In the whole mysterious world of Shakespeare’s sonnets, the most enigmatic personality to emerge is the Dark Lady raising ever-increasing curiosity among the readers of all times and climes. The few of the sonnets describe the devotion of a person, often identified as Shakespeare himself, to a young man whose beauty and virtue he praises and to a mysterious and faithless Dark Lady with whom the poet is infatuated. Many learned attempts to identify her with this or that feminine personality of the time have met with equally strong counter-claims making confusion worse confounded. 

In several sonnets the poet accuses his patron of deserting him for a rival poet or charges him with stealing the poet’s mistress, the Dark Lady. The ensuing triangular situation, resulting from the attraction of the poet’s friend to the Dark Lady, is treated with passionate intensity and psychological insight. As with identifying the Mr. W. H. of the dedication, attempts to determine the identities of the youth, rival poet, and mistress have been inconclusive. What, however, appears fairly certain from the sonnets is that the lady ‘coloured ill’ was a woman of the courtesan type whose attraction for Shakespeare was purely sensual amounting almost to an infatuation.  

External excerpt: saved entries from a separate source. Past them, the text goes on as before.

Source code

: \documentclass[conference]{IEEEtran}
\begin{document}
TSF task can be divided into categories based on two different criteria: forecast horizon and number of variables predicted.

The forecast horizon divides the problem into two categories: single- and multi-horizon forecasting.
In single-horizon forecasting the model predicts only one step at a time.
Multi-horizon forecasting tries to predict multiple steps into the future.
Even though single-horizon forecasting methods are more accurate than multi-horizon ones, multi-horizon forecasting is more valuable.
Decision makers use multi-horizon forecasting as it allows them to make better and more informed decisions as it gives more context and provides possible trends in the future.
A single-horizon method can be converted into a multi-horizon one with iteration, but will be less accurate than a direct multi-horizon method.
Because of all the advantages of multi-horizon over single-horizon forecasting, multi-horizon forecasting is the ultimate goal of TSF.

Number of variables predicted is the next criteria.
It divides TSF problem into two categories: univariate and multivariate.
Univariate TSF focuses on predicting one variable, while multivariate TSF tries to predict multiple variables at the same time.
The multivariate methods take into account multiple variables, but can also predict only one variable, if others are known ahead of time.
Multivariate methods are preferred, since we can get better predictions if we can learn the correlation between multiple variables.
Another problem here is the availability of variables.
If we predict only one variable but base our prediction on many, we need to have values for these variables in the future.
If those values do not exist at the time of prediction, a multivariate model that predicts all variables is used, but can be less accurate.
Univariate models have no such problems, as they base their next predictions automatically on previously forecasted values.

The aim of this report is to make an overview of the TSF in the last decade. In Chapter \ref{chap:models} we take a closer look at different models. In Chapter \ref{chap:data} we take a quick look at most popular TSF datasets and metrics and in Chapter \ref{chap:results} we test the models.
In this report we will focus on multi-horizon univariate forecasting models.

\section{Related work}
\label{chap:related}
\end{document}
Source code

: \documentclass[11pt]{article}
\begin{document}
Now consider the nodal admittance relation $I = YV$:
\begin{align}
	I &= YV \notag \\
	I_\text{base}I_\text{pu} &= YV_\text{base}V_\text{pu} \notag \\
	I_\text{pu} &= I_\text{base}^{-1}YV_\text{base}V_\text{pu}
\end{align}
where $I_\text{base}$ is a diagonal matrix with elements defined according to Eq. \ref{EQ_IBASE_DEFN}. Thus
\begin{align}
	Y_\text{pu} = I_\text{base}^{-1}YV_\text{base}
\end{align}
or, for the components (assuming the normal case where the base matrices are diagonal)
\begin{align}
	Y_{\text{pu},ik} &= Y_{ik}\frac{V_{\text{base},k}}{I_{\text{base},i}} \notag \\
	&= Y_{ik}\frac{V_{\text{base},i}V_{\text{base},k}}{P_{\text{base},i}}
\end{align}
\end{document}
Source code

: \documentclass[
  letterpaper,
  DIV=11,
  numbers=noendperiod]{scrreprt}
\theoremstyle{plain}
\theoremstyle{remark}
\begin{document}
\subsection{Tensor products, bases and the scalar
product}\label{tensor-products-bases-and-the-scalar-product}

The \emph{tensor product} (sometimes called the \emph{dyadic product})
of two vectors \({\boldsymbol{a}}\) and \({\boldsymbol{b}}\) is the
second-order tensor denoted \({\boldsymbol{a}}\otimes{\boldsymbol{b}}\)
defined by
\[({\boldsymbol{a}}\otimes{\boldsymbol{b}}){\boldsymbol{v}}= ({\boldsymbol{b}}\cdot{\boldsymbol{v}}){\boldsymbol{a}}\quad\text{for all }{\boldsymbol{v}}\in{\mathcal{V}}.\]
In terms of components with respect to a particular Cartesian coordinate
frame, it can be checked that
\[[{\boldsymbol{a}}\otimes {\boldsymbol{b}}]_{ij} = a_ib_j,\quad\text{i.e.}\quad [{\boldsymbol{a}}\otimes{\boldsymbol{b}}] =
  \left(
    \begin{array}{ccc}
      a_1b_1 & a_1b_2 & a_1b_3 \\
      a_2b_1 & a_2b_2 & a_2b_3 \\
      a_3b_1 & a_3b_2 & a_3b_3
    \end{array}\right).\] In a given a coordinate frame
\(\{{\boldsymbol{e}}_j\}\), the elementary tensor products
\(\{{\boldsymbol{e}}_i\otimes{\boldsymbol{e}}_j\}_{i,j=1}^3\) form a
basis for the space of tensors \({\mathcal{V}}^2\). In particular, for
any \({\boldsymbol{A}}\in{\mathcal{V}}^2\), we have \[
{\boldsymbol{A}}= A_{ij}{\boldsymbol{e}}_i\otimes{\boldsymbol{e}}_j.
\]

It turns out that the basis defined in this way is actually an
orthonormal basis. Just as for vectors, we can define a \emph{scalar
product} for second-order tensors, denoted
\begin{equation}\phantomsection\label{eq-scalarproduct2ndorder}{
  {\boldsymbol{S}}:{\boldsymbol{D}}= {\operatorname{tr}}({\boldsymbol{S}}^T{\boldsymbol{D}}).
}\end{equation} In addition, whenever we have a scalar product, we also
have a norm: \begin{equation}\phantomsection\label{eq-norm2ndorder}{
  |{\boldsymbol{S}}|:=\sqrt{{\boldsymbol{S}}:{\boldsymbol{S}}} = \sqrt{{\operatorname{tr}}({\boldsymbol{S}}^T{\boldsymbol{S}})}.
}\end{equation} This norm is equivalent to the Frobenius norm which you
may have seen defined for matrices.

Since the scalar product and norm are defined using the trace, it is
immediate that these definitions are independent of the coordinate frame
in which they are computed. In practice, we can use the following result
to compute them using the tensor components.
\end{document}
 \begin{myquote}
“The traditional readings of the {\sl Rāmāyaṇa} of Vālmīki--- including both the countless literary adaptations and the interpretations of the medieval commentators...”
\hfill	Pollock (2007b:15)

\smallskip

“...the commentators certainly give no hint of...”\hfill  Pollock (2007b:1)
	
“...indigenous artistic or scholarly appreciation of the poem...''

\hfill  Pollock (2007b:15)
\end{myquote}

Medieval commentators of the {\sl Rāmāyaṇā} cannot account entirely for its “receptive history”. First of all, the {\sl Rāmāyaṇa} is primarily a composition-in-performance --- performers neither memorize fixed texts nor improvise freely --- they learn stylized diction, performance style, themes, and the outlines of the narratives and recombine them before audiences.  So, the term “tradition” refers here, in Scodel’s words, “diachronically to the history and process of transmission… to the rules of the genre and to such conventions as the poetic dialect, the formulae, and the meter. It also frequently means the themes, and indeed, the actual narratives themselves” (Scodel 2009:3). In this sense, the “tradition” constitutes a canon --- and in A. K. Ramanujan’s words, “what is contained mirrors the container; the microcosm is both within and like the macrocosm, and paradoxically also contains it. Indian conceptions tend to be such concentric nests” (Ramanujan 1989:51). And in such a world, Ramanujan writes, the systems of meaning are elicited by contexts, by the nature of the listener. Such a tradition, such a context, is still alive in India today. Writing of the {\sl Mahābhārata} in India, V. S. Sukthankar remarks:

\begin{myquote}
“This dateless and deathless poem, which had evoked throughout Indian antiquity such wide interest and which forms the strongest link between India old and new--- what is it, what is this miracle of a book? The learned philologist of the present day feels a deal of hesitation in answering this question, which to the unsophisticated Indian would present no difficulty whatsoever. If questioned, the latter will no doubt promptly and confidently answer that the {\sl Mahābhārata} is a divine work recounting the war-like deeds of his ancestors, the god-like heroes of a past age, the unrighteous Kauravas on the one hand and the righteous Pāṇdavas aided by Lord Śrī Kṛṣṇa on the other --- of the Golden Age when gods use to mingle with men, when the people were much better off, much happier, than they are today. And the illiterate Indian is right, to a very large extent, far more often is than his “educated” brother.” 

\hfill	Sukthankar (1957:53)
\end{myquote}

Contemporary letters indicate that Dark Lady had certain common qualities with the mistress of Shakespeare—a ready wit, artistic attainments and a masculine boldness. She was known to Kempe, one of whose books was dedicated to her and a play upon her name has been detected in a sonnet of the second series. In reference, Sonnet 130 is the poet's pragmatic tribute to his uncomely mistress, commonly referred to as the dark lady because of her dun complexion. The Dark Lady, who ultimately betrays the poet, appears in sonnets 127 to 154. Sonnet 130 is clearly a parody of the conventional love sonnet, made popular by Petrarch and, in particular, made popular in England by Sidney's use of the Petrarchan form in his epic poem Astrophel and Stella 

The attempt, however, of Bernard Shaw and his friend Thomas Tyler to identify the Dark Lady with Mary Fitton, maid of honour to Queen Elizabeth, is controverted by available external evidence. The poet’s Dark Lady was a married woman who had broken her bad-vow while Mary Fitton was unmarried. Mary again was not ‘Coloured ill’ but of fair complexion, unless her portrait by Arbury is an artifice of grossest attery. This attempt at identification is far from convincing and, as Boas asserts, is at best an ingenious speculation. Saintsbury very rightly deprecates the efforts to construct out of the sonnets a history of the course of untrue love in Shakespeare’s life and comments aptly that despite these, the Dark Lady remains ever darker. What the sonnets make reasonably clear is that the lady ‘coloured ill’ was once the poet’s mistress who ultimately eloped with or was eloped by, the poet’s patron to whom many of the sonnets were addressed. Some sonnets are saturated with the pains and pangs of this perfidious betrayal and the Dark Lady casts her ravenous shadow over them.